Albie Sachs, an anti-apartheid activist appointed by President Nelson Mandela in 1994 as a judge on South Africa’s first Constitutional Court, will discuss his work and that of the anti-apartheid movement on Sunday, April 13th at 3:30 p.m. at Kerem Shalom synagogue, 659 Elm Street, in Concord. Sachs’ presentation, entitled “Finding Soft Vengeance in a Violent World: Walking the Path of Peace with Nelson Mandela,” is free of charge and open to the public.

Background

Born in Johannesburg, Sachs’ lifetime pursuit has been abolishing South Africa’s segregationist policies and in their place creating a free and just society. In 1994, then-President Mandela named him as a judge to the country’s first Constitutional Court, capping his work in the ANC to help establish South Africa as a democracy and draft its constitution. During nearly 15 years on the bench, Sachs advanced South Africa’s legal recognition of human rights, legalizing same-sex marriage, striking down the death penalty and overturning laws that criminalized homosexuality, among other precedents. Beyond issuing legal decrees, he played a role in designing the courthouse, helping to make the building itself a symbol of equality.

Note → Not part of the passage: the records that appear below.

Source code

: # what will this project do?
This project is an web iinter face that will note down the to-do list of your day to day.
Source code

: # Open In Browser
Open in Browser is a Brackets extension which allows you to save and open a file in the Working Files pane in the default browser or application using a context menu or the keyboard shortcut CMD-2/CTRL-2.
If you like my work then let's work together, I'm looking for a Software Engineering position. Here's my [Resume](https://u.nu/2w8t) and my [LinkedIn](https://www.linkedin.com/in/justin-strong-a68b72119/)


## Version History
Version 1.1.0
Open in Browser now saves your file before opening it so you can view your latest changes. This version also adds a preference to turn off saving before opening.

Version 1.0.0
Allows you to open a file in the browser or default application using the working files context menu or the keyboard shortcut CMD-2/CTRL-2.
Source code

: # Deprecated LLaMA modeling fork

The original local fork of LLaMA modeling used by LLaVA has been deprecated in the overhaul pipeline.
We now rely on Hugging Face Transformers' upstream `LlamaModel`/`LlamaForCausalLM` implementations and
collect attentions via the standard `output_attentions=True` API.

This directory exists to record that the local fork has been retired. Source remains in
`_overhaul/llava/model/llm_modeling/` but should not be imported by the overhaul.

Early in his legal career, Sachs represented defendants who were charged under South African laws shaped by apartheid. In 1963, he was arrested twice under a law that allowed the government to detain political prisoners and was placed in solitary confinement. The experience became the basis of his memoir, “The Jail Diary of Albie Sachs,” which was eventually adapted as Royal Shakespeare Company play and British Broadcasting Company film.

In 1966, Sachs went into exile but stayed connected to South African politics. For 11 years, he taught and studied law in England and later worked as a law professor and legal researcher in Mozambique. While in that country’s capital in 1988, he lost an arm and was partially blinded by a bomb planted in his car by South African security forces. His 1991 book, “Soft Vengeance of a Freedom Fighter,” tells the story of his recovery.

Since his retirement from the court in 2009, Sachs has traveled the world to share his insights about South Africa and to help heal divided societies. He holds a bachelor of arts and a law degree from the University of Cape Town, a doctoral law degree from the University of Sussex and more than a dozen honorary doctorates from universities from around the world.